Even if the disclosures are expanded the borrower is still going to be paying both fees. And such a change in disclosures is not going to change the amount of the appraiser's fee. If the borrowers complain about the AMCs end all that happens is their end gets cut - maybe. In no case is the appraiser going to be getting any piece of the AMCs end; not when the AMCs can still readily find another appraiser who will accept less.
Good to hear we agree on th first!

Once again, I do not think disclosures are the answer. Haven't I said that on the board hundreds of times ?

Eliminating the bundled fee ( and its split ) is the answer, and let the lender pay a hard cost from their own funds for the AMC service. Maybe the ledner can pass thedi rcost for that service on to th borrower, idk.

In the above, by eliminating a bundled/split fee, the lender passes on the full appraisal fee covered by the borrower to the appraiser. - which removes the AMCs from the fee end wrt appraisals, and they can do the rest- ordering, administration, and review. Tht is in fact the way AMCs;s owned by a lender usually work - they operate on cost plus where their appraiser in a region get paid the same fee for non-complex work and only bids on complex or high value ( typically)

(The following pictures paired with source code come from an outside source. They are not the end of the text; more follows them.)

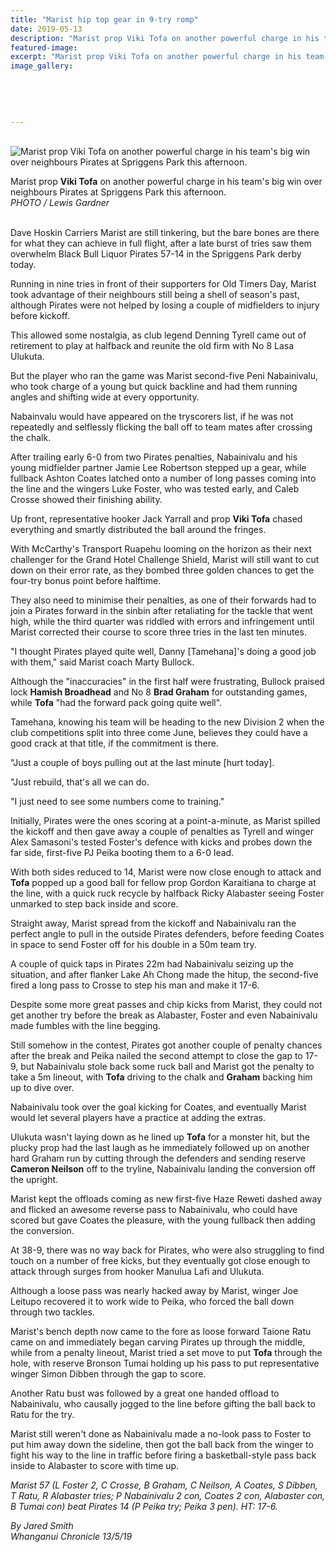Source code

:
 ```yaml
---
title: "Marist hip top gear in 9-try romp"
date: 2019-05-13
description: "Marist prop Viki Tofa on another powerful charge in his team's big win over neighbours Pirates at Spriggens Park..."
featured-image: 
excerpt: "Marist prop Viki Tofa on another powerful charge in his team's big win over neighbours Pirates at Spriggens Park this afternoon."
image_gallery:
	
	
	
	
	
---
```


<p>&nbsp;<img src="https://www.nzherald.co.nz/resizer/dm-W37damHiU6QyGZr2yTKdRDDU=/620x349/smart/filters:quality(70)/arc-anglerfish-syd-prod-nzme.s3.amazonaws.com/public/TDF7HCMRHZHZJKQTQ46RPNEFXM.jpg" alt="Marist prop Viki Tofa on another powerful charge in his team's big win over neighbours Pirates at Spriggens Park this afternoon." /></p>
<p><span>Marist prop <strong>Viki Tofa</strong> on another powerful charge in his team's big win over neighbours Pirates at Spriggens Park this afternoon.</span><br /><em>PHOTO / Lewis Gardner</em><em><strong></strong></em></p>
<p><br />Dave Hoskin Carriers Marist are still tinkering, but the bare bones are there for what they can achieve in full flight, after a late burst of tries saw them overwhelm Black Bull Liquor Pirates 57-14 in the Spriggens Park derby today.</p>
<p>Running in nine tries in front of their supporters for Old Timers Day, Marist took advantage of their neighbours still being a shell of season's past, although Pirates were not helped by losing a couple of midfielders to injury before kickoff.</p>
<p><span class="ellipsis">This allowed some nostalgia, as club legend Denning Tyrell came out of retirement to play at halfback and</span>&nbsp;<span>reunite the old firm with No 8 Lasa Ulukuta.</span></p>
<p>But the player who ran the game was Marist second-five Peni Nabainivalu, who took charge of a young but quick backline and had them running angles and shifting wide at every opportunity.</p>
<p>Nabainvalu would have appeared on the tryscorers list, if he was not repeatedly and selflessly flicking the ball off to team mates after crossing the chalk.</p>
<p>After trailing early 6-0 from two Pirates penalties, Nabainivalu and his young midfielder partner Jamie Lee Robertson stepped up a gear, while fullback Ashton Coates latched onto a number of long passes coming into the line and the wingers Luke Foster, who was tested early, and Caleb Crosse showed their finishing ability.</p>
<p>Up front, representative hooker Jack Yarrall and prop <strong>Viki Tofa</strong> chased everything and smartly distributed the ball around the fringes.</p>
<p>With McCarthy's Transport Ruapehu looming on the horizon as their next challenger for the Grand Hotel Challenge Shield, Marist will still want to cut down on their error rate, as they bombed three golden chances to get the four-try bonus point before halftime.</p>
<p>They also need to minimise their penalties, as one of their forwards had to join a Pirates forward in the sinbin after retaliating for the tackle that went high, while the third quarter was riddled with errors and infringement until Marist corrected their course to score three tries in the last ten minutes.</p>
<p>"I thought Pirates played quite well, Danny [Tamehana]'s doing a good job with them," said Marist coach Marty Bullock.</p>
<p>Although the "inaccuracies" in the first half were frustrating, Bullock praised lock <strong>Hamish Broadhead</strong> and No 8 <strong>Brad Graham</strong> for outstanding games, while <strong>Tofa</strong> "had the forward pack going quite well".</p>
<p>Tamehana, knowing his team will be heading to the new Division 2 when the club competitions split into three come June, believes they could have a good crack at that title, if the commitment is there.</p>
<p>"Just a couple of boys pulling out at the last minute [hurt today].</p>
<p>"Just rebuild, that's all we can do.</p>
<p>"I just need to see some numbers come to training."</p>
<p>Initially, Pirates were the ones scoring at a point-a-minute, as Marist spilled the kickoff and then gave away a couple of penalties as Tyrell and winger Alex Samasoni's tested Foster's defence with kicks and probes down the far side, first-five PJ Peika booting them to a 6-0 lead.</p>
<p>With both sides reduced to 14, Marist were now close enough to attack and <strong>Tofa</strong> popped up a good ball for fellow prop Gordon Karaitiana to charge at the line, with a quick ruck recycle by halfback Ricky Alabaster seeing Foster unmarked to step back inside and score.</p>
<p>Straight away, Marist spread from the kickoff and Nabainivalu ran the perfect angle to pull in the outside Pirates defenders, before feeding Coates in space to send Foster off for his double in a 50m team try.</p>
<p>A couple of quick taps in Pirates 22m had Nabainivalu seizing up the situation, and after flanker Lake Ah Chong made the hitup, the second-five fired a long pass to Crosse to step his man and make it 17-6.</p>
<p>Despite some more great passes and chip kicks from Marist, they could not get another try before the break as Alabaster, Foster and even Nabainivalu made fumbles with the line begging.</p>
<p>Still somehow in the contest, Pirates got another couple of penalty chances after the break and Peika nailed the second attempt to close the gap to 17-9, but Nabainivalu stole back some ruck ball and Marist got the penalty to take a 5m lineout, with <strong>Tofa</strong> driving to the chalk and <strong>Graham</strong> backing him up to dive over.</p>
<p>Nabainivalu took over the goal kicking for Coates, and eventually Marist would let several players have a practice at adding the extras.</p>
<p>Ulukuta wasn't laying down as he lined up <strong>Tofa</strong> for a monster hit, but the plucky prop had the last laugh as he immediately followed up on another hard Graham run by cutting through the defenders and sending reserve <strong>Cameron Neilson</strong> off to the tryline, Nabainivalu landing the conversion off the upright.</p>
<p>Marist kept the offloads coming as new first-five Haze Reweti dashed away and flicked an awesome reverse pass to Nabainivalu, who could have scored but gave Coates the pleasure, with the young fullback then adding the conversion.</p>
<p>At 38-9, there was no way back for Pirates, who were also struggling to find touch on a number of free kicks, but they eventually got close enough to attack through surges from hooker Manulua Lafi and Ulukuta.</p>
<p>Although a loose pass was nearly hacked away by Marist, winger Joe Leitupo recovered it to work wide to Peika, who forced the ball down through two tackles.</p>
<p>Marist's bench depth now came to the fore as loose forward Taione Ratu came on and immediately began carving Pirates up through the middle, while from a penalty lineout, Marist tried a set move to put <strong>Tofa</strong> through the hole, with reserve Bronson Tumai holding up his pass to put representative winger Simon Dibben through the gap to score.</p>
<p>Another Ratu bust was followed by a great one handed offload to Nabainivalu, who causally jogged to the line before gifting the ball back to Ratu for the try.</p>
<p>Marist still weren't done as Nabainivalu made a no-look pass to Foster to put him away down the sideline, then got the ball back from the winger to fight his way to the line in traffic before firing a basketball-style pass back inside to Alabaster to score with time up.</p>
<p><span><em>Marist 57 (L Foster 2, C Crosse, B Graham, C Neilson, A Coates, S Dibben, T Ratu, R Alabaster tries; P Nabainivalu 2 con, Coates 2 con, Alabaster con, B Tumai con) beat Pirates 14 (P Peika try; Peika 3 pen). HT: 17-6.</em></span></p>
<p><em>By Jared Smith</em><br /><em>Whanganui Chronicle 13/5/19</em></p>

For independent AMC;s if the lender can get the AMC hard cost covered by the borrower, then they will. Again - disclosures of a fee split is not teh answer; elimination of the split via the bundled fee on the HUD allowed is teh answer.
 
What do you mean "good to hear that we agree on that"? When have I ever said otherwise? Never, that's when. Grow TF up.

The only way the lenders will be forced to pay the AMCs end instead of the borrower paying for it is if the feds enact a regulation to that effect. I daresay you'll have better luck getting the feds to legislate a national minimum wage for appraisers.

As for cost-plus what that would do is *increase* the amount of shopping and negotiating the AMCs engage in (and the costs they charge the lender for doing it) . But that isn't what you had in mind, is it?


I just posted a poll. Let's see who can be honest with their responses. And who will lie in order to make a point.